図1において、画像形成装置としてのプリンタ1は、上位装置から受信した印刷動作信号を画像情報信号に変換する図示しない制御手段と、媒体2を積載して収容する給紙トレイ21と、給紙トレイ21から媒体2を1枚ずつ繰り出す搬送ローラ22と、搬送ローラ22が繰り出した媒体2を搬送する搬送ローラ対23と、画像情報信号に基づいて形成した静電潜像をトナー像に現像し、そのトナー像を媒体2に転写する画像形成ユニット10と、そのトナー像を媒体2に定着させる定着装置24とにより構成されており、媒体2に印刷するものである。
【0010】
なお、プリンタ1は、複数の画像形成ユニット10を配置してカラー画像を形成するものであってもよいが、説明の便宜上、本実施例においては単一の画像形成ユニット10を用いて単色の画像を形成するものとする。

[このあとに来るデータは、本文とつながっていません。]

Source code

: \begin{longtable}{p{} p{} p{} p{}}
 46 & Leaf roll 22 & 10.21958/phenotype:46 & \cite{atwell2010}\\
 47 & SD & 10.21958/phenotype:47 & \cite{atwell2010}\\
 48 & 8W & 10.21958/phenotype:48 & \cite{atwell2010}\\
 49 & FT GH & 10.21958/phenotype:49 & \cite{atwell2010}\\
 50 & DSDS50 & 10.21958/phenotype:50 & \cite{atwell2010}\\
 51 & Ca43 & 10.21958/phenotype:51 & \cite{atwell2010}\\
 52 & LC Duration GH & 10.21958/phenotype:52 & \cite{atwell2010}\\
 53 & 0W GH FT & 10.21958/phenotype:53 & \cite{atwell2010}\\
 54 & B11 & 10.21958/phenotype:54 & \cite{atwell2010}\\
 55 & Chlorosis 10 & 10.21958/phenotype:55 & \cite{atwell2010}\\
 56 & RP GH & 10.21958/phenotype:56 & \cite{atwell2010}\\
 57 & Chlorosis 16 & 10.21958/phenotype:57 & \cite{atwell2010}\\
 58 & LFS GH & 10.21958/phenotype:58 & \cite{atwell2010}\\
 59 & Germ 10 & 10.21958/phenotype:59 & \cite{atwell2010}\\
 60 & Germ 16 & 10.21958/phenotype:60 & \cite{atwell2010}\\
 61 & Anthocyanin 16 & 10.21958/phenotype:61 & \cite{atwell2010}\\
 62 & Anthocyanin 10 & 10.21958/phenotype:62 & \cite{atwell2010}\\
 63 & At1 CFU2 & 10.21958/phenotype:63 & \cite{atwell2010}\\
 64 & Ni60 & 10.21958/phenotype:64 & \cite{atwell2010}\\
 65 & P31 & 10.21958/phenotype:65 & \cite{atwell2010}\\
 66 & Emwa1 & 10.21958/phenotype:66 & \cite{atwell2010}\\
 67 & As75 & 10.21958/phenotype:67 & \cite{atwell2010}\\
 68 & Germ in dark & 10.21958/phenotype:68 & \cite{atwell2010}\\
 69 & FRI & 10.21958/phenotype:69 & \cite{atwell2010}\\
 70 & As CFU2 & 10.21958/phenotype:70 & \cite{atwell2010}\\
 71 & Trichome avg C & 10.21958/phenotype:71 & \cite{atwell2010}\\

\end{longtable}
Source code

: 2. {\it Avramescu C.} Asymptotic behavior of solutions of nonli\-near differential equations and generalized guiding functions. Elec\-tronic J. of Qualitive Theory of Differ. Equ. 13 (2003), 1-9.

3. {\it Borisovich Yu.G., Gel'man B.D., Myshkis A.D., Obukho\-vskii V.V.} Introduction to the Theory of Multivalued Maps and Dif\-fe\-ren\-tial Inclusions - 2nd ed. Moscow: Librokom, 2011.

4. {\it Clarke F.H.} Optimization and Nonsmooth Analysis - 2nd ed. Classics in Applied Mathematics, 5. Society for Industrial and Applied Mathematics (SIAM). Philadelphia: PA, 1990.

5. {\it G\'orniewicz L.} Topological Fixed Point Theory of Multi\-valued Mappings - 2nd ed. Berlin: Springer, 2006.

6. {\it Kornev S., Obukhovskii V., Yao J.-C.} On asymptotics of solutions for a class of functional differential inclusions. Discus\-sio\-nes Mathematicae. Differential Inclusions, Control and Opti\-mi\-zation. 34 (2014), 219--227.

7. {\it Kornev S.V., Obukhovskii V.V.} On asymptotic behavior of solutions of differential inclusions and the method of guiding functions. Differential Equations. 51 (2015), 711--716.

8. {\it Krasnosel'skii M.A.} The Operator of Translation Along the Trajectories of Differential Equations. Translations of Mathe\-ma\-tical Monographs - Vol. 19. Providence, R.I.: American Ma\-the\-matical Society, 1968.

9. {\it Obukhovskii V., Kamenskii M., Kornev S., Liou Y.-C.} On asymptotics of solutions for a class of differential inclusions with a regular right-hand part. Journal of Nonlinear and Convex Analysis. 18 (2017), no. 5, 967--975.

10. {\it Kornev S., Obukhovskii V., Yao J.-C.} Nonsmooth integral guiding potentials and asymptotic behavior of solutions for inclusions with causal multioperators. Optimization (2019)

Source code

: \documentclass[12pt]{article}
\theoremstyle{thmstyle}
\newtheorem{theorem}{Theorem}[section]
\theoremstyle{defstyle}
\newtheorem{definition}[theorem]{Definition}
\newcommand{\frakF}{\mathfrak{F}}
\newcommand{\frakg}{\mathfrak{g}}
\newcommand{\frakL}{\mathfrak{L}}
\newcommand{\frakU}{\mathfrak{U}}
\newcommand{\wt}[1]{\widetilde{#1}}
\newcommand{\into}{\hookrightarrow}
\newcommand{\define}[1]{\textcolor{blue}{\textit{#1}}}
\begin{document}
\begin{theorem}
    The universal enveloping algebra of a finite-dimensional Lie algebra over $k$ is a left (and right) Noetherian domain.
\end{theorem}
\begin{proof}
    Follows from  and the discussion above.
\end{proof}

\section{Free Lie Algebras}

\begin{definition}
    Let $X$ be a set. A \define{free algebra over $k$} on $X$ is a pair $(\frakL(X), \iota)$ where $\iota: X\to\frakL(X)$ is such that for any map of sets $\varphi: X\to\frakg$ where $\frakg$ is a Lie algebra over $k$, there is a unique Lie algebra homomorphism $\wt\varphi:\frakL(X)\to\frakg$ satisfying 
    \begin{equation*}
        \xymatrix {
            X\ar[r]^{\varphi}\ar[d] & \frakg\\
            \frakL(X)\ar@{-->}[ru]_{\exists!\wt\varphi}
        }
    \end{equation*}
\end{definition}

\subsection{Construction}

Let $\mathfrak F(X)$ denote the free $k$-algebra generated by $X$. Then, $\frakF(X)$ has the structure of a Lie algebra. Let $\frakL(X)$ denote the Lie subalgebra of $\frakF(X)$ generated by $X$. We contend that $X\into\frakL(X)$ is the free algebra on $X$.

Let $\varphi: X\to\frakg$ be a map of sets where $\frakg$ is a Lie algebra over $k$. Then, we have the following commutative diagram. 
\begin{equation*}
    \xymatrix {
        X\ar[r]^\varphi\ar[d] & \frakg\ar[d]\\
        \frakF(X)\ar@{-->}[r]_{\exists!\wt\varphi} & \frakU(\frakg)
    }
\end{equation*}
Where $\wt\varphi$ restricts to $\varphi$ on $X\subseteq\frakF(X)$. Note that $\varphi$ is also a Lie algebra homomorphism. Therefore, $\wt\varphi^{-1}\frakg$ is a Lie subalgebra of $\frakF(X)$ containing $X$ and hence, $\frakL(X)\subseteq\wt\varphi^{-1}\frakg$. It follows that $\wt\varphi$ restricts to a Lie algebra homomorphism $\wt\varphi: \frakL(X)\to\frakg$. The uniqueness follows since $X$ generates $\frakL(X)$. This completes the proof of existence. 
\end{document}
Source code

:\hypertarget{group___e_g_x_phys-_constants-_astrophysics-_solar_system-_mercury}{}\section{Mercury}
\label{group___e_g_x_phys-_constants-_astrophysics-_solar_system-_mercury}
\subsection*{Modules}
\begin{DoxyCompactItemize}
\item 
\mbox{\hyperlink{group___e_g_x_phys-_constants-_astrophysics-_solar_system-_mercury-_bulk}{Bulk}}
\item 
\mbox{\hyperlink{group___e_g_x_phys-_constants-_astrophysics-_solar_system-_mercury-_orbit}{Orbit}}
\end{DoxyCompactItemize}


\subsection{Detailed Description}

画像形成手段としての画像形成ユニット10は、現像したトナー像を媒体2に転写するものであり、感光ドラム11と、帯電装置12と、露光装置13と、現像装置14と、転写装置15と、クリーニング装置16とにより構成されている。
【0011】
像担持体としての感光ドラム11は、帯電装置12により表面を帯電され、その表面に露光装置13により静電潜像が形成されるものである。
この感光ドラム11は、アルミニウムやステンレス鋼などからなる導電性支持体の外周に、電荷発生層と、電荷輸送層とを順次積層して形成されている。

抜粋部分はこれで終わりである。